Бедная девушка сорвалась с места и с рыданиями упала перед кроватью на колени.
— А! Воровка! Пожаловала! Сэр, — обратился он ко мне, — несчастнее меня нет никого на свете. Помните о Сизифе и Прометее, которые мучаются с начала времен: один все вкатывает в гору камень, а тот вечно скатывается; другого терзает орел? Мифы живучи. Вот мой камень, неизменно сокрушающий меня! Вот та хищная птица, которая не устает клевать мое сердце! Вот она! Вот! Вот!
И старик, с негодованием и ненавистью потрясая раненой рукой, изуродованной повязкой и бинтами, указал на женщину, которая рыдала у его постели.
Я ужаснулся. В ту минуту я не смог бы даже утешить его: я словно оцепенел. Рознь среди близких по крови действует на посторонних как удар тока.

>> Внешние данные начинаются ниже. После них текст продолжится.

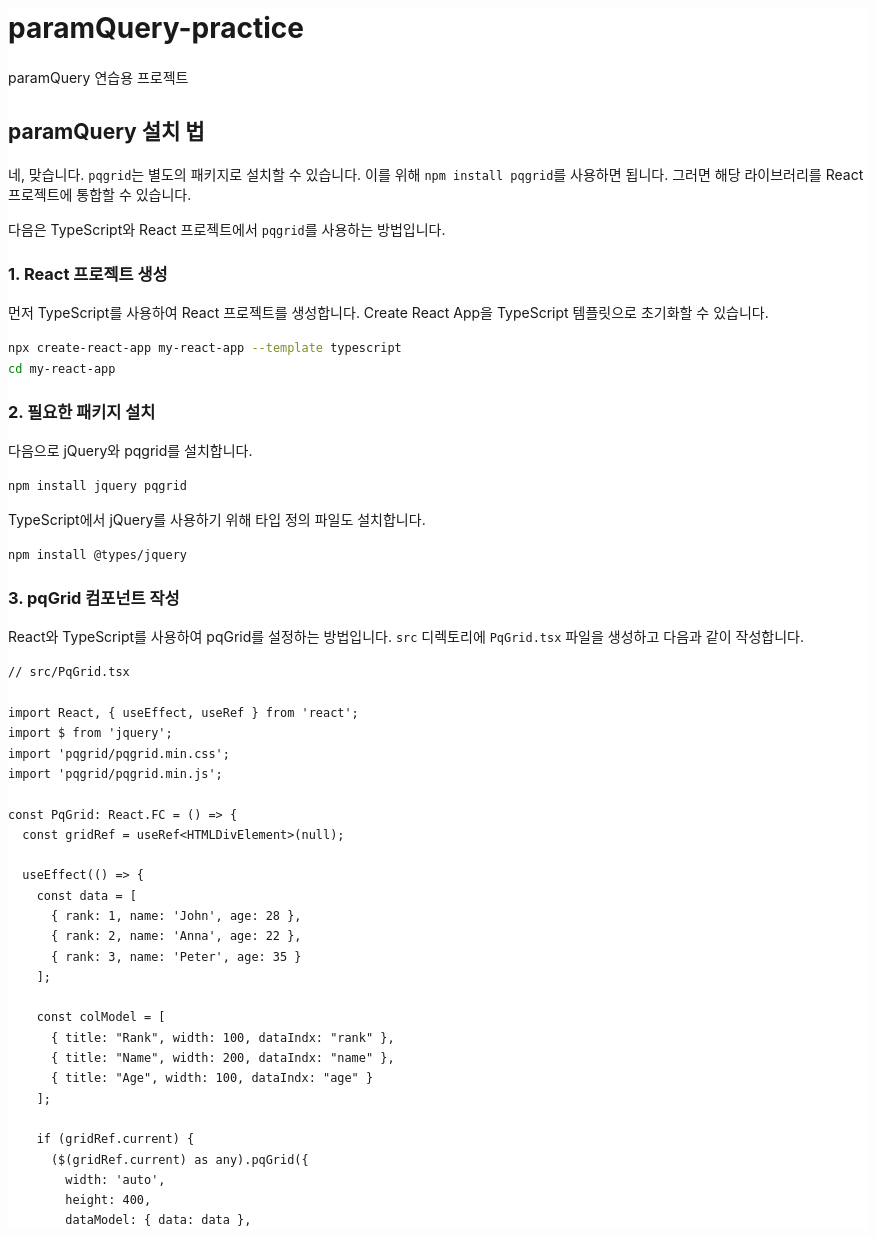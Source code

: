 # paramQuery-practice
paramQuery 연습용 프로젝트


## paramQuery 설치 법
네, 맞습니다. `pqgrid`는 별도의 패키지로 설치할 수 있습니다. 이를 위해 `npm install pqgrid`를 사용하면 됩니다. 그러면 해당 라이브러리를 React 프로젝트에 통합할 수 있습니다.

다음은 TypeScript와 React 프로젝트에서 `pqgrid`를 사용하는 방법입니다.

### 1. React 프로젝트 생성

먼저 TypeScript를 사용하여 React 프로젝트를 생성합니다. Create React App을 TypeScript 템플릿으로 초기화할 수 있습니다.

```bash
npx create-react-app my-react-app --template typescript
cd my-react-app
```

### 2. 필요한 패키지 설치

다음으로 jQuery와 pqgrid를 설치합니다.

```bash
npm install jquery pqgrid
```

TypeScript에서 jQuery를 사용하기 위해 타입 정의 파일도 설치합니다.

```bash
npm install @types/jquery
```

### 3. pqGrid 컴포넌트 작성

React와 TypeScript를 사용하여 pqGrid를 설정하는 방법입니다. `src` 디렉토리에 `PqGrid.tsx` 파일을 생성하고 다음과 같이 작성합니다.

```tsx
// src/PqGrid.tsx

import React, { useEffect, useRef } from 'react';
import $ from 'jquery';
import 'pqgrid/pqgrid.min.css';
import 'pqgrid/pqgrid.min.js';

const PqGrid: React.FC = () => {
  const gridRef = useRef<HTMLDivElement>(null);

  useEffect(() => {
    const data = [
      { rank: 1, name: 'John', age: 28 },
      { rank: 2, name: 'Anna', age: 22 },
      { rank: 3, name: 'Peter', age: 35 }
    ];

    const colModel = [
      { title: "Rank", width: 100, dataIndx: "rank" },
      { title: "Name", width: 200, dataIndx: "name" },
      { title: "Age", width: 100, dataIndx: "age" }
    ];

    if (gridRef.current) {
      ($(gridRef.current) as any).pqGrid({
        width: 'auto',
        height: 400,
        dataModel: { data: data },
```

— Выслушайте меня, сэр, — продолжал он, — . и я выверну эту раскрашенную гадюку наизнанку. Вы поклялись мне, что не предадите меня. Я — алхимик, сэр. Уже с двадцати двух лет меня влекла удивительная, непостижимая тайна. Да, раскрыть лепестки таинственной Розы, охраняемой страшными шипами; расшифровать изумительную Грань изумруда; соединить в мистическом браке Красного Короля и Белую Королеву; слить их душой и телом на веки вечные, выбрав строгие пропорции земли и воды, — такой была моя возвышенная цель, таким был дивный подвиг, который я совершил.
Я сразу распознал в этом бессмысленном наборе фраз жаргон истинного алхимика. Рипли, Фламел и другие показали миру в своих сочинениях удручающую картину научной неразберихи.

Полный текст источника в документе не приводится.